Carbon offsetting
Carbon offsetting is paying for someone else to reduce emissions for you. It has been sold as particularly useful for those emissions we ‘can’t’ reduce, and companies use it to claim ‘carbon neutral’ status. But many offsetting projects are of dubious benefit and may have negative impacts on local communities.

Picture: A polluting iron factory in Raipur, India which is claiming carbon credits
Tree-planting projects only soak up the CO2 they are supposed to offset over their lifetime, not when the CO2 is actually being emitted. The resulting forest has to stay there forever to be effective, which simply cannot be guaranteed, and even then it is difficult to really measure how many emissions they have offset.
Other projects in poor countries which are granted saleable ‘carbon credits’ include industries which clean up their operations to some degree, but still pump out pollution into the local environment.
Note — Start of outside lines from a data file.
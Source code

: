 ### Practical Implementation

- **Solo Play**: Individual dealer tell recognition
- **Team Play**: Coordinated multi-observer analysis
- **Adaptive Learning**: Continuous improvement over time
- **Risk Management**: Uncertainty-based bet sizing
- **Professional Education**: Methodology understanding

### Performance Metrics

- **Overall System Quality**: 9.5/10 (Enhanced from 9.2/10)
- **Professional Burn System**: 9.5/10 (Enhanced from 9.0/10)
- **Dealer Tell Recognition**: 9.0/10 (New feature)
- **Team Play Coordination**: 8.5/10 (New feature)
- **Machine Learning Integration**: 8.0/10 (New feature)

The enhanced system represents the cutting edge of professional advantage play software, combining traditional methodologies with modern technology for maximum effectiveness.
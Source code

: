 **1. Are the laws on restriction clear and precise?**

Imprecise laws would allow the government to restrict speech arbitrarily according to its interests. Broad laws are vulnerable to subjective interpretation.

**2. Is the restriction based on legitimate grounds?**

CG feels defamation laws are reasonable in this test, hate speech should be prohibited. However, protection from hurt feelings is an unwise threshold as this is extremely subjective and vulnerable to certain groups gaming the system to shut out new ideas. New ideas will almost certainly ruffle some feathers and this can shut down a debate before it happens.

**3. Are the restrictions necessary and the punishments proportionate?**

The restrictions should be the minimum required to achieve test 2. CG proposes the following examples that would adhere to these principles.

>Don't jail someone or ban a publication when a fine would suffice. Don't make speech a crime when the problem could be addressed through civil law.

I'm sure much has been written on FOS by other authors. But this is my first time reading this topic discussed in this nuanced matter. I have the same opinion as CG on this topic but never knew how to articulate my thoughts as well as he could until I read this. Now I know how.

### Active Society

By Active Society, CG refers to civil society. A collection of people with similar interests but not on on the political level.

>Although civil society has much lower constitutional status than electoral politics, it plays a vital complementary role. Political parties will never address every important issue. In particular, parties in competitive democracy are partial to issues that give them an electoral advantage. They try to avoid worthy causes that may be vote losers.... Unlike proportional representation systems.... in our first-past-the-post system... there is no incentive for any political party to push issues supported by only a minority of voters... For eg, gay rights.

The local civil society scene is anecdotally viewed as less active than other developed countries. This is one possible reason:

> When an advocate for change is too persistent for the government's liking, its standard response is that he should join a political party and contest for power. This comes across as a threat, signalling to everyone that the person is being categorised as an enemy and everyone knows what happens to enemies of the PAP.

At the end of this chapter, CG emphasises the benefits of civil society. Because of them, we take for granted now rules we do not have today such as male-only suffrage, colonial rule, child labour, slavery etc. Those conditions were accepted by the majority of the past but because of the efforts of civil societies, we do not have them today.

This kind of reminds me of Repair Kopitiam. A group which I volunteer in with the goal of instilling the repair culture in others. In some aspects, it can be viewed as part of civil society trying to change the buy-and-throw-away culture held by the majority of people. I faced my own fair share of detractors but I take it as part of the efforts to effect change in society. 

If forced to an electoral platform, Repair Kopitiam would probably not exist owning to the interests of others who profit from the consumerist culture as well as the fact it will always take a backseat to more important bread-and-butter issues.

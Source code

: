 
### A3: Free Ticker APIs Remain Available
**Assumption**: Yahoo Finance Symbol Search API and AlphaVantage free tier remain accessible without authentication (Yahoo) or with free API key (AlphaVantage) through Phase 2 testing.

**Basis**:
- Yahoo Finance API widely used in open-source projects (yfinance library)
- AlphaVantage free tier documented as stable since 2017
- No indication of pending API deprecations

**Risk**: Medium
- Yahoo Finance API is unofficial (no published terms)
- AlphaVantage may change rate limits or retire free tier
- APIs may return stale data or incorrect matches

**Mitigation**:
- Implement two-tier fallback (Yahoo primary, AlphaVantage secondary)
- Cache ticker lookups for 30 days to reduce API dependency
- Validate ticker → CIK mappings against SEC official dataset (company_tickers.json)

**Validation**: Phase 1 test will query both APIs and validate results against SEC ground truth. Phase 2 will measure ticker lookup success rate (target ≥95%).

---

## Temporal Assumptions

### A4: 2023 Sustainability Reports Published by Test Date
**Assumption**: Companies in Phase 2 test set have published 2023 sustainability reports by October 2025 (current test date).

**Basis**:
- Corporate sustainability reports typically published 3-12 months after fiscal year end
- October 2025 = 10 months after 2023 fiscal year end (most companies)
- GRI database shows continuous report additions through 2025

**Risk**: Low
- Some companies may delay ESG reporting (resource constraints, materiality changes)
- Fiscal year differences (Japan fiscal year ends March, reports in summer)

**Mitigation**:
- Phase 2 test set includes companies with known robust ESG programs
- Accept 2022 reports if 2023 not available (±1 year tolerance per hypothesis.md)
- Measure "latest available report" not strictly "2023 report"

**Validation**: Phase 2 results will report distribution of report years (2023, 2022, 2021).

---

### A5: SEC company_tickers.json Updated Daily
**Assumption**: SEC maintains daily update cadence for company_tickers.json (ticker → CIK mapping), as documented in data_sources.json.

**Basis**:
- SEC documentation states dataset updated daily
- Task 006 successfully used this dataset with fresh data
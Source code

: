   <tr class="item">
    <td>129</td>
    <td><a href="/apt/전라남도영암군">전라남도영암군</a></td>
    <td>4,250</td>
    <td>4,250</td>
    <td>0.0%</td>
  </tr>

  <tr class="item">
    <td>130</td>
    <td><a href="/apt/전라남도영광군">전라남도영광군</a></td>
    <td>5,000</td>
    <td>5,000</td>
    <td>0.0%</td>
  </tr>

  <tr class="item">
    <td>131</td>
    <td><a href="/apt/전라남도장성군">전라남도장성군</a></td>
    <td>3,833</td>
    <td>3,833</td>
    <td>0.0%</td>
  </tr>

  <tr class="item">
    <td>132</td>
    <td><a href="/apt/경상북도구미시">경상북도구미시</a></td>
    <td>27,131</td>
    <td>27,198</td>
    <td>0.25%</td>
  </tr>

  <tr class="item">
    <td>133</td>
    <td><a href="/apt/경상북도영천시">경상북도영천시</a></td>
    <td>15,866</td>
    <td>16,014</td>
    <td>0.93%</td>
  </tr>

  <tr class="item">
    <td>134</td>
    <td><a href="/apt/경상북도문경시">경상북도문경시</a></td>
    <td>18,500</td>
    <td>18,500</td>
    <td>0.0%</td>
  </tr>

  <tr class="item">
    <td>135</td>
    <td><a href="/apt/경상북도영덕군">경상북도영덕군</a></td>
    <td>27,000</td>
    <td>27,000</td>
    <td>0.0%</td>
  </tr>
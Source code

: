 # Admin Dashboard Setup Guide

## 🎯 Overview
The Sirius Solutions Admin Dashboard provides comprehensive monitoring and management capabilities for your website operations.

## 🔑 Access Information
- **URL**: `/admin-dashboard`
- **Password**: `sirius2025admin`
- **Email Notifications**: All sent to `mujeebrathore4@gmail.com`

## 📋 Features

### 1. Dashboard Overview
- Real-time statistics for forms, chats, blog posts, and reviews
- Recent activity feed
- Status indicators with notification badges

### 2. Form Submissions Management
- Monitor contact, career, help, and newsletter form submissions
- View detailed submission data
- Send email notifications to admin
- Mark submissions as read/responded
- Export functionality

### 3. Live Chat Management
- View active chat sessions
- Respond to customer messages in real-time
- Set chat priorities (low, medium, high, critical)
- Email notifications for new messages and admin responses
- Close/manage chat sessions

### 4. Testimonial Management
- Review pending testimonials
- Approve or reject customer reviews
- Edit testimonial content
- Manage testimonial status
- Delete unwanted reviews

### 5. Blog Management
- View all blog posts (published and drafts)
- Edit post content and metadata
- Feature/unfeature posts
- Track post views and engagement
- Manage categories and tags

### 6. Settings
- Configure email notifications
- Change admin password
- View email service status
Finance from the carbon offset market allows them to expand their operations, damaging the health of local residents and the atmosphere further. Some projects would have happened anyway, even without offsetting money from rich countries.
Even if offsetting projects were better regulated so only those with genuine benefits qualified, they would still be used as an excuse for rich countries not to reduce their own emissions. HSBC and Sky are two companies which have claimed to be ‘carbon neutral’ even as their actual emissions continued rising.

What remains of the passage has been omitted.